Bitonality refers to the use of two different key signatures at the same time. Bartok was known to use bitonality, and from the image you've attached, this exercise appears to utilize bitonality. The first system (the one on top that is fully visible in your image) appears to be in A melodic minor. The melodic minor scale uses a ♮6 and a ♮7 rather than a flatted 6 and 7:

enter image description here

In more traditional classical music contexts, A melodic minor strictly applies to the ascending form of the scale. Whenever the scale is used in a descending fashion, one would use A natural minor scale (♭6 and ♭7):

enter image description here

Accordingly, more traditional pieces would notate this key signature with no sharps and flats, thereby indicating the key signature of A natural minor. Then, whenever an ascending form of the scale was used, sharps would be written in front of the F and G, thus achieving the melodic minor.

Bartok, however, is breaking from this more traditional approach.
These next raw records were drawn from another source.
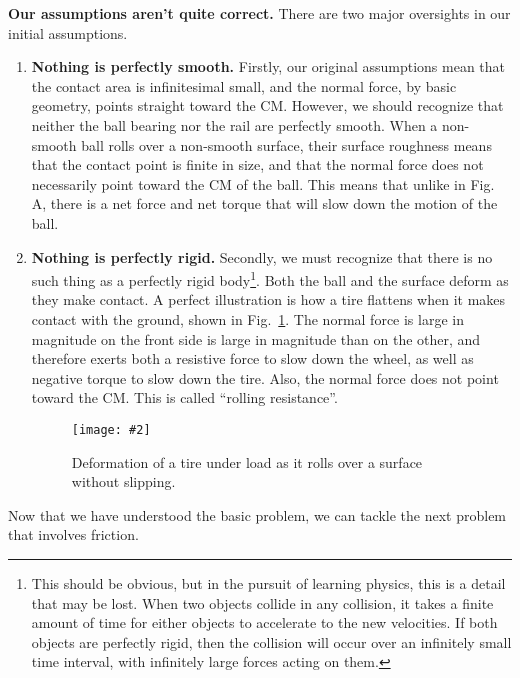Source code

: \documentclass{../../../oss-handout}
\newcommand{\pic}[2]{\texttt{[image: \#2]}}
\begin{document}
\textbf{Our assumptions aren't quite correct.} There are two major oversights
in our initial assumptions.
\begin{enumerate}
\item\textbf{Nothing is perfectly smooth.} Firstly, our original assumptions
  mean that the contact area is infinitesimal small, and the normal force, by
  basic geometry, points straight toward the CM. However, we should recognize
  that neither the ball bearing nor the rail are perfectly smooth. When a
  non-smooth ball rolls over a non-smooth surface, their surface roughness
  means that the contact point is finite in size, and that the normal force
  does not necessarily point toward the CM of the ball. This means that unlike
  in Fig. A, there is a net force and net torque that will slow down the motion
  of the ball.
\item\textbf{Nothing is perfectly rigid.} Secondly, we must recognize that
  there is no such thing as a perfectly rigid body\footnote{This should be
    obvious, but in the pursuit of learning physics, this is a detail that may
    be lost. When two objects collide in any collision, it takes a finite
    amount of time for either objects to accelerate to the new velocities. If
    both objects are perfectly rigid, then the collision will occur over an
    infinitely small time interval, with infinitely large forces acting on
    them.}. Both the ball and the surface deform as they make contact. A
  perfect illustration is how a tire flattens when it makes contact with the
  ground, shown in Fig.~\ref{tire1}. The normal force is large in magnitude on
  the front side is large in magnitude than on the other, and therefore exerts
  both a resistive force to slow down the wheel, as well as negative torque to
  slow down the tire. Also, the normal force does not point toward the CM. This
  is called ``rolling resistance''.
  \begin{figure}[!ht]
    \centering
    \pic{.45}{OAGZy.png}
    \caption{Deformation of a tire under load as it rolls over a surface
      without slipping.}
     \label{tire1}
  \end{figure}
\end{enumerate}

Now that we have understood the basic problem, we can tackle the next problem
that involves friction.
\end{document}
He is notating the song as A melodic minor rather than A natural minor, and in the bit of the song that your image shows, he is not using the natural minor scale at all. Moreover, the second system (which is only partially shown) appears to be in an altogether different key (perhaps E maj or C♯ min), which is yet another departure from more traditional music. These deviations are intentional, and so is the non-standard notation. Once, when talking about a different of his bitonal songs, Bartok said this:

this half-serious, half-jesting procedure was used to demonstrate the absurdity of key signatures in certain kinds of contemporary music.

That quote can provide a useful context for understanding and interpreting pieces like the one you're playing, which deviate from the "rules" we learn in traditional music theory courses.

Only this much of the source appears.